Mijin is a commercial blockchain which currently utilizes the NEM blockchain software. Right now, many private companies and financial institutions in overseas countries like Japan are testing this software out. If the results of the tests turn out well, you could see the value of XEM increase by a lot. This is what current investors are counting on since the price of XEM was only $0.6837. The price could easily increase by thousands of percentage points of international companies start integrating the XEM platform into their operations.
Over the last 4 years, there has been extensive beta testing going on with the NEM platform software. The developers wanted to remain pseudonymous, which means they use false names when taking credit for the work. The origins of NEM took place at UtopianFuture, which is a talk forum for Bitcoin.

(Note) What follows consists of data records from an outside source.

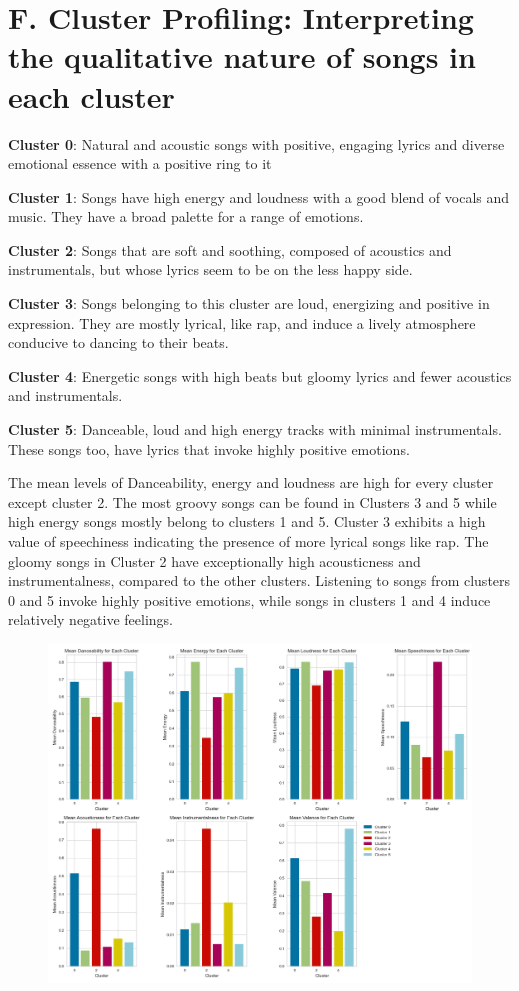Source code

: \documentclass{article}
\begin{document}
\section*{F. Cluster Profiling: Interpreting the qualitative nature of songs in each cluster}
\textbf{Cluster 0}: Natural and acoustic songs with positive, engaging lyrics and diverse emotional essence with a positive ring to it

\textbf{Cluster 1}: Songs have high energy and loudness with a good blend of vocals and music. They have a broad palette for a range of emotions. 

\textbf{Cluster 2}: Songs that are soft and soothing, composed of acoustics and instrumentals, but whose lyrics seem to be on the less happy side.

\textbf{Cluster 3}: Songs belonging to this cluster are loud, energizing and positive in expression. They are mostly lyrical, like rap, and induce a lively atmosphere conducive to dancing to their beats. 

\textbf{Cluster 4}: Energetic songs with high beats but gloomy lyrics and fewer acoustics and instrumentals.

\textbf{Cluster 5}: Danceable, loud and high energy tracks with minimal instrumentals. These songs too, have lyrics that invoke highly positive emotions.

 
The mean levels of Danceability, energy and loudness are high for every cluster except cluster 2. The most groovy songs can be found in Clusters 3 and 5 while high energy songs mostly belong to clusters 1 and 5. Cluster 3 exhibits a high value of speechiness indicating the presence of more lyrical songs like rap. The gloomy songs in Cluster 2 have exceptionally high acousticness and instrumentalness, compared to the other clusters. Listening to songs from clusters 0 and 5 invoke highly positive emotions, while songs in clusters 1 and 4 induce relatively negative feelings.

\label{app:Cluster_profile}
\begin{figure}[H]
    \centering
    \includegraphics[width=1\linewidth]{Images/mean_values_cluster.png}
\end{figure}
\end{document}
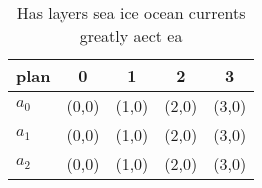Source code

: \documentclass[a4paper]{article}
\begin{document}
\begin{table}
\begin{adjustbox}{width=0.6\columnwidth}
\begin{tabular}{|l|l|l|l|l|}
\hline
\textbf{plan} & \multicolumn{1}{c|}{\textbf{0}} & \multicolumn{1}{c|}{\textbf{1}} & \multicolumn{1}{c|}{\textbf{2}} & \multicolumn{1}{c|}{\textbf{3}} \\ \hline
\textbf{$a_0$}  & (0,0) & (1,0) & (2,0) & (3,0) \\ \hline
\textbf{$a_1$}  & (0,0) & (1,0) & (2,0) & (3,0) \\ \hline
\textbf{$a_2$}  & (0,0) & (1,0) & (2,0) & (3,0) \\ \hline
\end{tabular}
\end{adjustbox}
\caption{Has layers sea ice ocean currents greatly aect ea
}
\end{table}
\end{document}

The developers originally wanted to create an NXT fork for NEM. However, the plan was soon scrapped because the developers wanting to create a totally new code and have it stand on its own.
Good news came in April of 2016 when Tech Bureau and NEM formed a partnership in order to create a new blockchain engine. Tech Bureau is known for managing one of the biggest cryptocurrency exchanges in Japan called Zaif. This eventually led to other Japanese cryptocurrency exchanges to be introduced to XEM tokens, such as Coincheck. Unfortunately, Coincheck suffered a huge hack attack which resulted in them losing as many as 523 million XEM tokens. This is the equivalent of $534 million.
The reason for the hack was attributed to the weak security features of Coincheck. Normally, in cases like this, the cryptocurrency would receive a hard fork but the developers didn’t want to do that. What they did instead was develop an automated tagging system for XEM which would keep track of all the money. If any account were to get bad money, that account would get tagged by the automated system.